Après 3 millions d’années d’évolution, leur organisme était parfaitement adapté à l’environnement. Cette capacité d »adaptation va se fissurer au néolithique avec l’agriculture, les produits laitiers, les céréales et va voler en éclat à l’ère industrielle.

Au XXI siècle , sucres rapides, graisses transformées , additifs, sels , produits OGM sont le lot quotidien du consommateur dit moderne.

L’homme du paléolithique était nomade, chasseur , pêcheur, cueilleur et nous sommes devenus sédentaire, éleveur, agriculteur.

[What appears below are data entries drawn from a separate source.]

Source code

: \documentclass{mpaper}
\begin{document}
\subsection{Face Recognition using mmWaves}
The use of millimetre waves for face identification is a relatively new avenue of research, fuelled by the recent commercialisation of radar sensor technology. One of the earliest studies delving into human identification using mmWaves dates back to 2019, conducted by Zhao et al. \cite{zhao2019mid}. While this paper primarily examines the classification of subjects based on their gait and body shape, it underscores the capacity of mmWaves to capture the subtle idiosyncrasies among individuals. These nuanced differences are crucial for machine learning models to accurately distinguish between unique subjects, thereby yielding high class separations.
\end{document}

Nous ne pouvons pas inverser la tendance et pourtant génétiquement nous n’avons pas évolué car la fréquence de mutation d’un gène est de l’ordre d’une centaine de milliers d’années.

Nos ancêtres avaient des habitudes alimentaires plus proches de la nature et plus saines pour nos métabolismes. Aussi, consommons, usons et abusons de ce bienfait de la nature que représente la venaison et qui nous conforte dans notre action de chasseur et de consommateur averti.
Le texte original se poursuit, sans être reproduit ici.